My main research interest is in the formation and evolution of planetary nebulae, in particular the role played by binary stars in these objects.
Planetary nebulae (PNe) are the remnants of dying intermediate mass stars. They display a spectacular range of colours and shapes, and are some of the most startlingly beautiful objects in the night sky. Those shown here are just a selection (note, some aren't PNe but other forms of astrophysical nebulosity).
Possibly the biggest missing piece in the PN puzzle is how they form such strikingly aspherical shapes. One of the prime suspects in this CSI (CircumStellar Investigation) is binarity. It is believed that if the star that formed the nebula has a close-binary partner, then this could result in the formation of a bipolar nebula. If this `binary hypothesis' is correct, then all PNe with binary central stars should display some degree of bipolarity, and most importantly the symmetry axis of this bipolar structure will lie perpendicular to the plane in which the binary orbits.
My research tackles this problem from two directions. Firstly, finding and characterising new binary central stars using time-resolved photometry and, secondly, determining the structures of the host PNe.
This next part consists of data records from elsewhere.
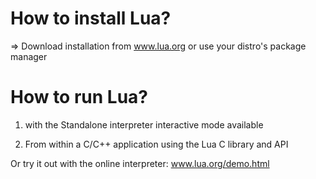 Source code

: # How to install Lua?

=> Download installation from www.lua.org or use your distro's package manager

# How to run Lua?

1) with the Standalone interpreter
interactive mode available

2) From within a C/C++ application using the Lua C library and API

Or try it out with the online interpreter: www.lua.org/demo.html
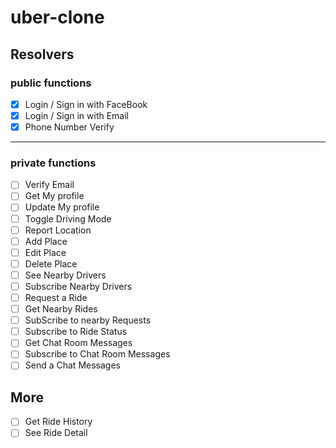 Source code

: # uber-clone

## Resolvers

### public functions

- [x] Login / Sign in with FaceBook
- [x] Login / Sign in with Email
- [x] Phone Number Verify

---

### private functions

- [ ] Verify Email
- [ ] Get My profile
- [ ] Update My profile
- [ ] Toggle Driving Mode
- [ ] Report Location
- [ ] Add Place
- [ ] Edit Place
- [ ] Delete Place
- [ ] See Nearby Drivers
- [ ] Subscribe Nearby Drivers
- [ ] Request a Ride
- [ ] Get Nearby Rides
- [ ] SubScribe to nearby Requests
- [ ] Subscribe to Ride Status
- [ ] Get Chat Room Messages
- [ ] Subscribe to Chat Room Messages
- [ ] Send a Chat Messages

## More

- [ ] Get Ride History
- [ ] See Ride Detail
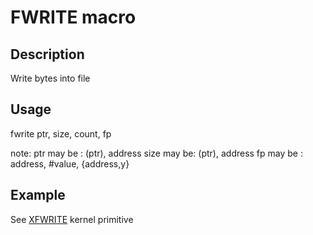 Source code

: # FWRITE macro

## Description

Write bytes into file

## Usage

fwrite ptr, size, count, fp

note:
ptr may be : (ptr), address
size may be: (ptr), address
fp may be  : address, #value, {address,y}

## Example

See [XFWRITE](../../kernel/primitives/xfwrite) kernel primitive
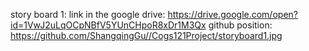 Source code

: story board 1: 
link in the google drive: https://drive.google.com/open?id=1VwJ2uLqOCpNBfV5YUnCHpoR8xDr1M3Qx
github position: https://github.com/ShangqingGu//Cogs121Project/storyboard1.jpg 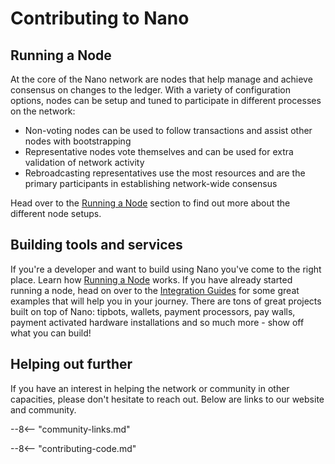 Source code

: # Contributing to Nano

## Running a Node

At the core of the Nano network are nodes that help manage and achieve consensus on changes to the ledger. With a variety of configuration options, nodes can be setup and tuned to participate in different processes on the network:

* Non-voting nodes can be used to follow transactions and assist other nodes with bootstrapping
* Representative nodes vote themselves and can be used for extra validation of network activity
* Rebroadcasting representatives use the most resources and are the primary participants in establishing network-wide consensus

Head over to the [Running a Node](/running-a-node/getting-started) section to find out more about the different node setups.

## Building tools and services

If you're a developer and want to build using Nano you've come to the right place. Learn how [Running a Node](/running-a-node/getting-started) works. If you have already started running a node, head on over to the [Integration Guides](/integration-guides/the-basics/) for some great examples that will help you in your journey. There are tons of great projects built on top of Nano: tipbots, wallets, payment processors, pay walls, payment activated hardware installations and so much more - show off what you can build!

## Helping out further

If you have an interest in helping the network or community in other capacities, please don't hesitate to reach out. Below are links to our website and community. 

--8<-- "community-links.md"

--8<-- "contributing-code.md"
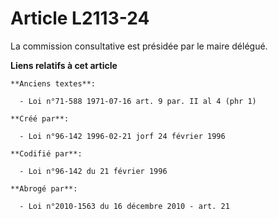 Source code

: # Article L2113-24

La commission consultative est présidée par le maire délégué.

**Liens relatifs à cet article**

	**Anciens textes**:

	  - Loi n°71-588 1971-07-16 art. 9 par. II al 4 (phr 1)

	**Créé par**:

	  - Loi n°96-142 1996-02-21 jorf 24 février 1996

	**Codifié par**:

	  - Loi n°96-142 du 21 février 1996

	**Abrogé par**:

	  - Loi n°2010-1563 du 16 décembre 2010 - art. 21
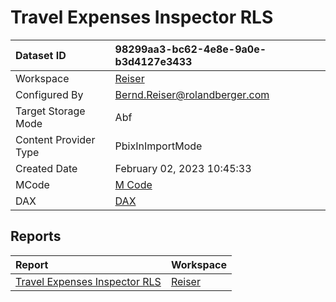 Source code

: 



# Travel Expenses Inspector RLS

|Dataset ID|98299aa3-bc62-4e8e-9a0e-b3d4127e3433|
| :--- | :--- |
|Workspace|[Reiser](../Workspaces/Reiser.md)|
|Configured By|Bernd.Reiser@rolandberger.com|
|Target Storage Mode|Abf|
|Content Provider Type|PbixInImportMode|
|Created Date|February 02, 2023 10:45:33|
|MCode|[M Code](./Travel-Expenses-Inspector-RLS/mcode.md)|
|DAX|[DAX](./Travel-Expenses-Inspector-RLS/dax.md)|

## Reports

|Report|Workspace|
| :--- | :--- |
|[Travel Expenses Inspector RLS](../Reports/Travel-Expenses-Inspector-RLS.md)|[Reiser](../Workspaces/Reiser.md)|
This is much more difficult that it might sound, as we can only look at the PNe from a single direction (from Earth), and this means we can sometimes become confused depending on the orientation of the nebula to our line of sight. For example, a cylindrical nebula viewed end-on will look circular or spherical. To resolve this degeneracy between shape and orientation, I construct 3-D spatio-kinematic models of each PNe based on high-resolution, spatially resolved spectroscopy and deep, narrowband imagery. The parameters derived from these models can then be compared to those of the central binary to assess the influence of the binary in the shaping of its host PNe.